WORK INSTRUCTION
For the entries below, the result should be an exact transcription of the lines from the one with "tests estad\'isticos para" up to and including the one with "GLC para obtener", and only those.

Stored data

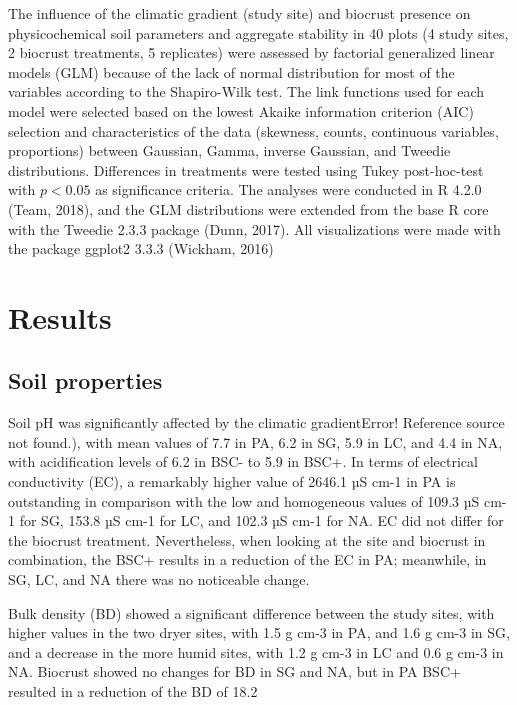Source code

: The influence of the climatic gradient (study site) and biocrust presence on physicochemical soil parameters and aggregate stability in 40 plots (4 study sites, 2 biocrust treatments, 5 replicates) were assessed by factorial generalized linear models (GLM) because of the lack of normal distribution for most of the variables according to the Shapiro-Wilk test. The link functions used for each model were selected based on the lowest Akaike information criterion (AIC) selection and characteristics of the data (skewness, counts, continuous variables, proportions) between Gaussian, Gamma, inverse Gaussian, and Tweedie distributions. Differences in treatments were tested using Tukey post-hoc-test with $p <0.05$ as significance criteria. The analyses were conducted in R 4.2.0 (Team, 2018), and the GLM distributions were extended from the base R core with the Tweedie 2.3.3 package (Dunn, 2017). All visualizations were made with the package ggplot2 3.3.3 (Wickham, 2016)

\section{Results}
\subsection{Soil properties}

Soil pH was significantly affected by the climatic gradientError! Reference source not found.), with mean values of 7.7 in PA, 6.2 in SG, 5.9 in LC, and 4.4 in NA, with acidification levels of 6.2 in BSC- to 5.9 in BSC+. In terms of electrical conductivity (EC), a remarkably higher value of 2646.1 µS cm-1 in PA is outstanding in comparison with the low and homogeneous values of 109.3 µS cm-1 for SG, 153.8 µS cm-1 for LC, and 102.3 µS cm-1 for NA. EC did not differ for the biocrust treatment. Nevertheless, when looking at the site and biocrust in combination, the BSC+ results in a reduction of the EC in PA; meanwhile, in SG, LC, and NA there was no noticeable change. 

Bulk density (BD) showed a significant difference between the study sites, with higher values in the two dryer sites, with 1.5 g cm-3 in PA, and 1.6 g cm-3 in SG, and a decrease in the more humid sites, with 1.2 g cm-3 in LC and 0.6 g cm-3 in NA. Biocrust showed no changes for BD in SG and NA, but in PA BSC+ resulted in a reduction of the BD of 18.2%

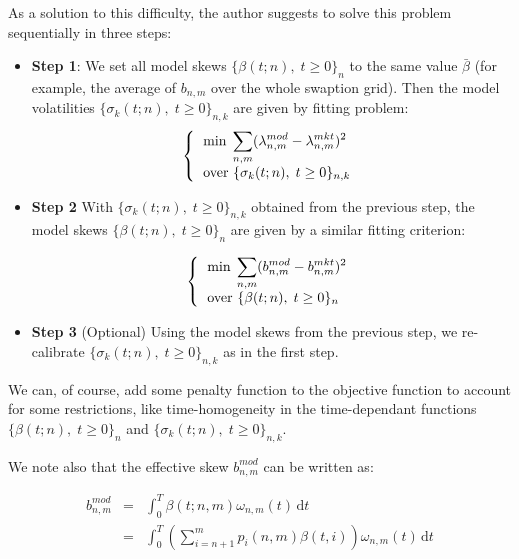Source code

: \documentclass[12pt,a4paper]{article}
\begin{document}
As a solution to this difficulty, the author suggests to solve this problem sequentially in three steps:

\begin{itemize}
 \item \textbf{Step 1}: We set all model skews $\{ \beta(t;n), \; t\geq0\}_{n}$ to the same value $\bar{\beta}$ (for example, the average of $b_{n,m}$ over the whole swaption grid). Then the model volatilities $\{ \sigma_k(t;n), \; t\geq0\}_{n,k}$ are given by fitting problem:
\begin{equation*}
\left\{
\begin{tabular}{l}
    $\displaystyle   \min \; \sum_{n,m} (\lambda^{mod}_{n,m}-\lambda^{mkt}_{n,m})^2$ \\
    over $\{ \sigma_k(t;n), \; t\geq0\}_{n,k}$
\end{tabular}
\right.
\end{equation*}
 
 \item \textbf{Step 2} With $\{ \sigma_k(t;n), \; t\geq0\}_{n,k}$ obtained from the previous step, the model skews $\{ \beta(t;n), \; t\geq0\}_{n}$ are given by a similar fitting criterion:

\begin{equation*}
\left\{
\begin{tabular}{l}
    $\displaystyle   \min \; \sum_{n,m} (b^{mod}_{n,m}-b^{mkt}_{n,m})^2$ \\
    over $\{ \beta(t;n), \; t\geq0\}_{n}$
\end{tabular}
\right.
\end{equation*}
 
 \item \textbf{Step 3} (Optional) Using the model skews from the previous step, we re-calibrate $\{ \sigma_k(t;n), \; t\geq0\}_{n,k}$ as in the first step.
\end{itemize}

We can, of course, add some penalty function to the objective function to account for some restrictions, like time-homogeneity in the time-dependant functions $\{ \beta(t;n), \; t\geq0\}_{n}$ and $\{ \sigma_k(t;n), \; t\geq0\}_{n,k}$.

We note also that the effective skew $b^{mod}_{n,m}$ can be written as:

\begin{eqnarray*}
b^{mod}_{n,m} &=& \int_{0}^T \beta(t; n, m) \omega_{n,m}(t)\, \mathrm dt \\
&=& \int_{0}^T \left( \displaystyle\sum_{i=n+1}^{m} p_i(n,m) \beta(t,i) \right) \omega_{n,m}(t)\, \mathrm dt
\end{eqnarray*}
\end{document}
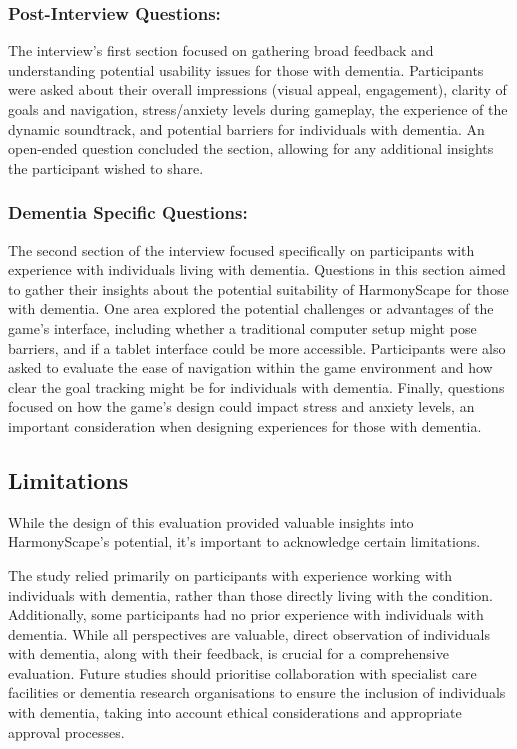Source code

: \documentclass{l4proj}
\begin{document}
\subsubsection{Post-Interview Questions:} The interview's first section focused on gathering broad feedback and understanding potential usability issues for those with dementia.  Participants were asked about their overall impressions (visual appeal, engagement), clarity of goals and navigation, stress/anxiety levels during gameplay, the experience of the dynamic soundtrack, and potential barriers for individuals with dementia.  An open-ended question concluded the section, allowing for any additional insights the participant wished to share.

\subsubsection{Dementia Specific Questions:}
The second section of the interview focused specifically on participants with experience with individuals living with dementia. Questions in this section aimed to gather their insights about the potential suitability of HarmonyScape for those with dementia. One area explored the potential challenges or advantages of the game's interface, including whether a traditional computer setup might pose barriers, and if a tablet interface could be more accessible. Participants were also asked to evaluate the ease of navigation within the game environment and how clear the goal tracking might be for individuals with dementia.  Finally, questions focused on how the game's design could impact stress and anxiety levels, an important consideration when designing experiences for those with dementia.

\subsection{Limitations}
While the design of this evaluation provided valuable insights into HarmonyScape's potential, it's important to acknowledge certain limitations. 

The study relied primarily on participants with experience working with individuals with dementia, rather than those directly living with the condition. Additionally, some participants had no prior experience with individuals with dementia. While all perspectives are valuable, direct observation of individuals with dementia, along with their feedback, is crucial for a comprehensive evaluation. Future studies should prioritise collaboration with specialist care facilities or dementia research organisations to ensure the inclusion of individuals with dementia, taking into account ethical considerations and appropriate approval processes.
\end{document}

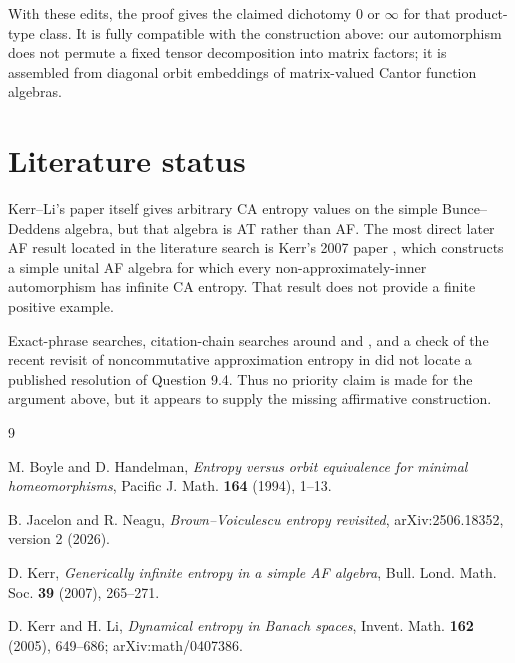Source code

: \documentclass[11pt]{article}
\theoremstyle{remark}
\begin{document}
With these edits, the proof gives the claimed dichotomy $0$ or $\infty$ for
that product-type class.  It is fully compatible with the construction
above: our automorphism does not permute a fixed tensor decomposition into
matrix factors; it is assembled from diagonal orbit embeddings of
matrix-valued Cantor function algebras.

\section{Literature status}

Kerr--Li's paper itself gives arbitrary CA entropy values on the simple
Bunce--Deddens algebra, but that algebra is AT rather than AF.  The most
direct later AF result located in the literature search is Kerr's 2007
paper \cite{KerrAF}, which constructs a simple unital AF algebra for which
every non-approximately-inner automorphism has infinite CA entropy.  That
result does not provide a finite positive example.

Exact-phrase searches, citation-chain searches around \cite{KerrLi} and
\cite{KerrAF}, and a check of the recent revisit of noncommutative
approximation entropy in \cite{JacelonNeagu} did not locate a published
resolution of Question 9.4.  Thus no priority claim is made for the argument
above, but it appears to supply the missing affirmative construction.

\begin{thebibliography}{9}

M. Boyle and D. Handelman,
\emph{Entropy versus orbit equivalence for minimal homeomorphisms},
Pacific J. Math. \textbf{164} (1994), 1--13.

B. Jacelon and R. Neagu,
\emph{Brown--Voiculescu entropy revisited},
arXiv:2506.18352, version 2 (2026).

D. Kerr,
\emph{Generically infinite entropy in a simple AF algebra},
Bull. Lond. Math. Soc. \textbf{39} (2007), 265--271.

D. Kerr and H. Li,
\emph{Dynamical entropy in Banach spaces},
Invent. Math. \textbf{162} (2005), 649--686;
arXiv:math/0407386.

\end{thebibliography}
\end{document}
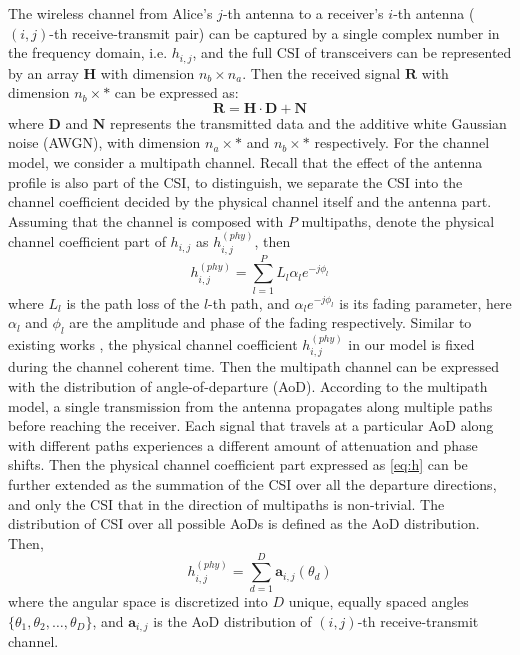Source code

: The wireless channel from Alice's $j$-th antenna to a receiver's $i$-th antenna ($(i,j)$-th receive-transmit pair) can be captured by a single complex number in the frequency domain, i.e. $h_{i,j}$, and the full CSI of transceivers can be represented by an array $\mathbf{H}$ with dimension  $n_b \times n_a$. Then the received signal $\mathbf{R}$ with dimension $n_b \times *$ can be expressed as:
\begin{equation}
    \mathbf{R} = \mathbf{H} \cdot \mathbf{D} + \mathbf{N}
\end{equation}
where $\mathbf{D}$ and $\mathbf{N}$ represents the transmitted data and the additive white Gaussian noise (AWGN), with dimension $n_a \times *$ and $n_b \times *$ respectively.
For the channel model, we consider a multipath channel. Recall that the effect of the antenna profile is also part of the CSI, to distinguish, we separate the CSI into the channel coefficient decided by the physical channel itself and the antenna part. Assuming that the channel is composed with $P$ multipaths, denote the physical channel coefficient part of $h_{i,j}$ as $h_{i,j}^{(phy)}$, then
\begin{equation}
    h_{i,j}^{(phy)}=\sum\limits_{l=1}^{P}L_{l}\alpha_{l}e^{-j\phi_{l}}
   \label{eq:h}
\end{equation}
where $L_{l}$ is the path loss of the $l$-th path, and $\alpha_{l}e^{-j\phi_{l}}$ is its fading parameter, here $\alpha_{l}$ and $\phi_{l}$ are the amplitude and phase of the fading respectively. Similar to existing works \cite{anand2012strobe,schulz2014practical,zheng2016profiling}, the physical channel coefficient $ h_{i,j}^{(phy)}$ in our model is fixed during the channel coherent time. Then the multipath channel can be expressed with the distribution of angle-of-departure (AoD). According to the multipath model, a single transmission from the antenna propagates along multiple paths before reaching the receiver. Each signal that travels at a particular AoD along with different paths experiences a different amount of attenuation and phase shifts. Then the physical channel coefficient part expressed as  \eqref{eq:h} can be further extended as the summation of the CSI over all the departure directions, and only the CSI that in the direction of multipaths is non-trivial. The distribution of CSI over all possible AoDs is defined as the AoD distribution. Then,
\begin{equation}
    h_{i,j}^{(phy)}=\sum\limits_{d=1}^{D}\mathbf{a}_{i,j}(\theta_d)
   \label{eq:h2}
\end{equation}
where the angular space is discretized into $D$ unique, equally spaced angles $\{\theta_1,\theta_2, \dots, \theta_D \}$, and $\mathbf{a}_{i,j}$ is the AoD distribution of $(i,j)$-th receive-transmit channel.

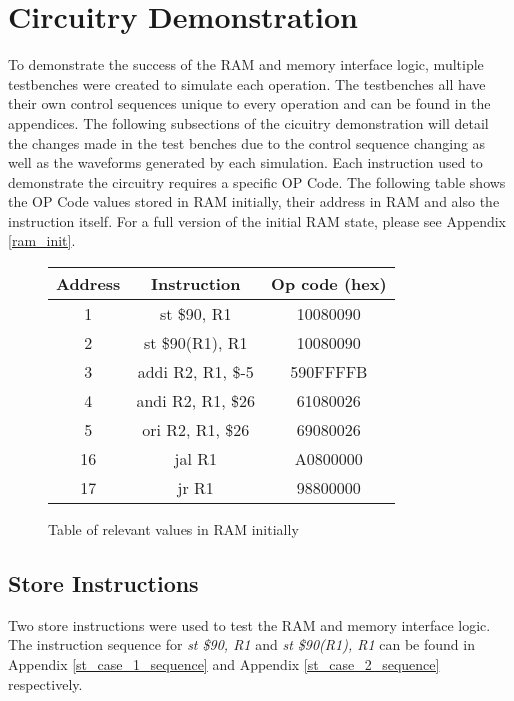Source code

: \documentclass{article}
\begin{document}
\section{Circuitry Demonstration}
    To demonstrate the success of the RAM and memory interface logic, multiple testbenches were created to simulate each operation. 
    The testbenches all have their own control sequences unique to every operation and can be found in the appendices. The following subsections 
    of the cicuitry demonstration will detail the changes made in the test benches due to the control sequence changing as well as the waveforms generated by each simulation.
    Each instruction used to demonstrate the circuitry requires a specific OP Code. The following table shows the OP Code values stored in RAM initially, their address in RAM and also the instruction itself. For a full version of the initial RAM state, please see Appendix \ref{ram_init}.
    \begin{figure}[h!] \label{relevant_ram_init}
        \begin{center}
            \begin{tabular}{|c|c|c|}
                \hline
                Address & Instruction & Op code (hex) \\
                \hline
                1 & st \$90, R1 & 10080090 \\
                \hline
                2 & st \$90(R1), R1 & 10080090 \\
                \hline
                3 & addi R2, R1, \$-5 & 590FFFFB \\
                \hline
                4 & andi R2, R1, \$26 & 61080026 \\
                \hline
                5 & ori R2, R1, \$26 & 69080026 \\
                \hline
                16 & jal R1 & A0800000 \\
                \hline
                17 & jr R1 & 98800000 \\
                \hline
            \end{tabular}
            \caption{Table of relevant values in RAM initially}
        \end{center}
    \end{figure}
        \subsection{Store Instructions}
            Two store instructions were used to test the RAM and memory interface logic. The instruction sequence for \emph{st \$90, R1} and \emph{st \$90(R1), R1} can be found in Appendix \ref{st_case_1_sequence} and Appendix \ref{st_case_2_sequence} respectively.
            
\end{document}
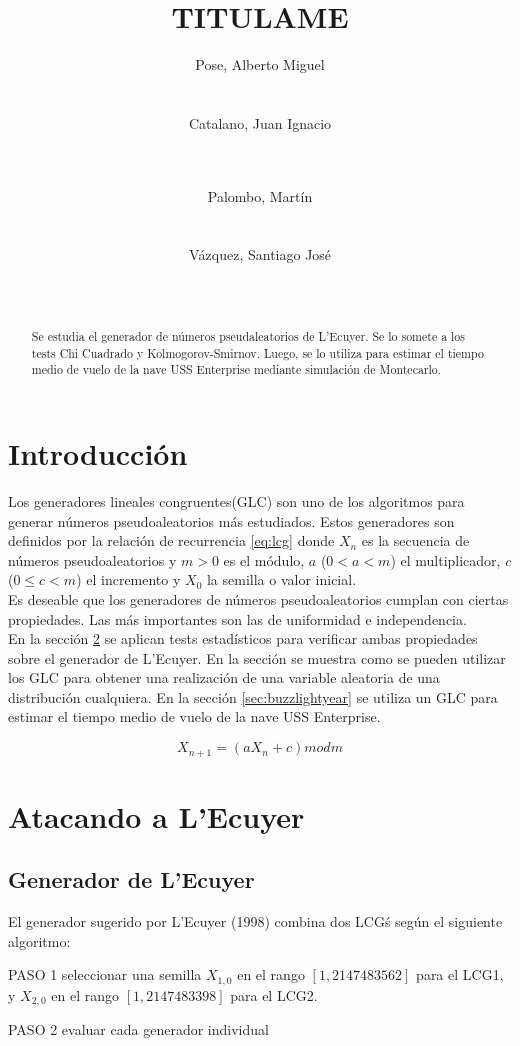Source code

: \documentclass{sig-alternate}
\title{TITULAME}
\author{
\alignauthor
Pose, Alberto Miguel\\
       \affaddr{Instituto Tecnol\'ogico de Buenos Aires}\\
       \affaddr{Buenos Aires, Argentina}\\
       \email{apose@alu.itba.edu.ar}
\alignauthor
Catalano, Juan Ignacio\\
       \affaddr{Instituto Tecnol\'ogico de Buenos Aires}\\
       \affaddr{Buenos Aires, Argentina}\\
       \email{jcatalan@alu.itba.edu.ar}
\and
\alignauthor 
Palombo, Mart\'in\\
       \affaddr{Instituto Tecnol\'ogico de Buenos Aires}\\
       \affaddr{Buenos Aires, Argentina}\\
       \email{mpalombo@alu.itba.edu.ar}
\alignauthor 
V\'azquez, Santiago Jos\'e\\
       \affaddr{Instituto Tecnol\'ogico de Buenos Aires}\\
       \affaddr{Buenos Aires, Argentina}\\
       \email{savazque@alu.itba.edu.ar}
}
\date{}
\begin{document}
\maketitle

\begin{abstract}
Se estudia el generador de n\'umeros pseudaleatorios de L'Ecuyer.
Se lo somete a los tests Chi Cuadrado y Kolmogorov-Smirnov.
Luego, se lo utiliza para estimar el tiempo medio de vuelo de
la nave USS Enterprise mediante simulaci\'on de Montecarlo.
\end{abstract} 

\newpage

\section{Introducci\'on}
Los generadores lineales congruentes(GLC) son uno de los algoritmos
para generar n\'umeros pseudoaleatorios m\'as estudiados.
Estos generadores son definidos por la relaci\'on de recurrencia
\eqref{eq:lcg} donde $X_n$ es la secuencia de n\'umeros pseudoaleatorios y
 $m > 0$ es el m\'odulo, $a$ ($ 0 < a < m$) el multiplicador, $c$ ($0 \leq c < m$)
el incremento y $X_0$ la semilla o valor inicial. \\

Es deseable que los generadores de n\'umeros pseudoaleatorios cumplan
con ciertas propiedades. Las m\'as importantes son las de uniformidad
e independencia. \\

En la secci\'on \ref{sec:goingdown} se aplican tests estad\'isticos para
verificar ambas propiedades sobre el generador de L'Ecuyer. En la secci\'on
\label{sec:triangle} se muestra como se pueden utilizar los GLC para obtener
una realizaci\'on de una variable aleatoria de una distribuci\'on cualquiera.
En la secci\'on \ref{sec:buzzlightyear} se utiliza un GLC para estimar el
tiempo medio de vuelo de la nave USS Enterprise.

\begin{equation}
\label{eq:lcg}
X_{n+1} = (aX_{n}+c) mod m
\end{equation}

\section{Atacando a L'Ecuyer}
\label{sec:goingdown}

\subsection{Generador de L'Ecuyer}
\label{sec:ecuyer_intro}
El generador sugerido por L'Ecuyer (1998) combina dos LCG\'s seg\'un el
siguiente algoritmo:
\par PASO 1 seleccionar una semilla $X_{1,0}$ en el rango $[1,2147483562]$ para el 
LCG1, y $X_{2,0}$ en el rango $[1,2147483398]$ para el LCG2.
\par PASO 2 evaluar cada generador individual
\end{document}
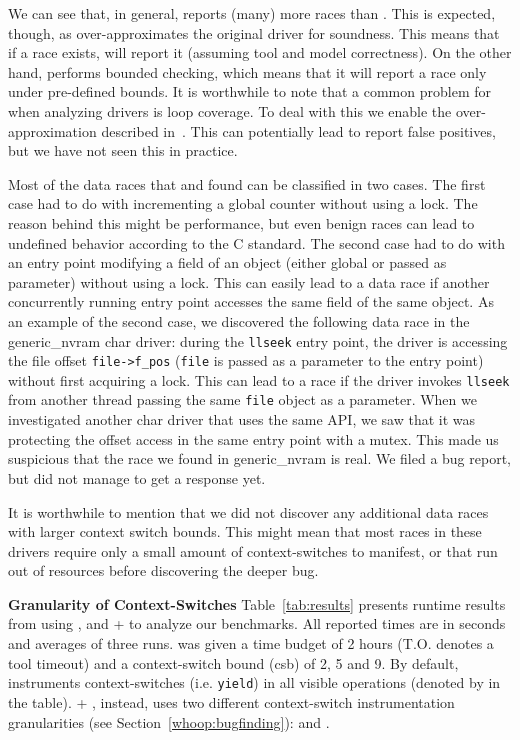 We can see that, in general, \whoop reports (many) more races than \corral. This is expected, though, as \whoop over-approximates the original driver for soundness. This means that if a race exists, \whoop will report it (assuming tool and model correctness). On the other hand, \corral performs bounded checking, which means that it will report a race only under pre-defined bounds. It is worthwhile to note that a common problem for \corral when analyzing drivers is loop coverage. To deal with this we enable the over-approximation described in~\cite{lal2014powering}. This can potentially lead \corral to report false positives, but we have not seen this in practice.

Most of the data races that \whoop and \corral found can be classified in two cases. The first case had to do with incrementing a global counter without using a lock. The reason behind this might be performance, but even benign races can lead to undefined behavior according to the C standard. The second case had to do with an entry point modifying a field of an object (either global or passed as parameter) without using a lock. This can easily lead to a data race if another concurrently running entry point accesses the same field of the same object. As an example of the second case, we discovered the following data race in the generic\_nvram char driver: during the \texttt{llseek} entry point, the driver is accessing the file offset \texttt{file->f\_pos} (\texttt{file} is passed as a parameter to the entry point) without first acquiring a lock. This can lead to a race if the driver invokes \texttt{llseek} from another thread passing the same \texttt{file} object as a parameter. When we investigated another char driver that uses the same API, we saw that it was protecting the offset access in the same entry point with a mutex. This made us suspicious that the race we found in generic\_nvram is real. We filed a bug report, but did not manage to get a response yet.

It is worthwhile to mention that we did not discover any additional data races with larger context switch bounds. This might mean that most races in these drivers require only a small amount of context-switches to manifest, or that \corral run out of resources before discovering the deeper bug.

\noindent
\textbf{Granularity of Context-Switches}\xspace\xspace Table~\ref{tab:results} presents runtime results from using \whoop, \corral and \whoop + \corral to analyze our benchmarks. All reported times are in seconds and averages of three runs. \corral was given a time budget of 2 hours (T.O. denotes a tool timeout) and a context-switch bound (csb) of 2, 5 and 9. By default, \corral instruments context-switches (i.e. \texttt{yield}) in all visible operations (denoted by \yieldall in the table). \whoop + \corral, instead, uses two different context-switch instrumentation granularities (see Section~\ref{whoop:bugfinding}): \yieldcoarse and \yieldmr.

RESULT FOR THIS TASK
En la secci\'on \ref{sec:goingdown} se aplican tests estad\'isticos para
verificar ambas propiedades sobre el generador de L'Ecuyer. En la secci\'on
\label{sec:triangle} se muestra como se pueden utilizar los GLC para obtener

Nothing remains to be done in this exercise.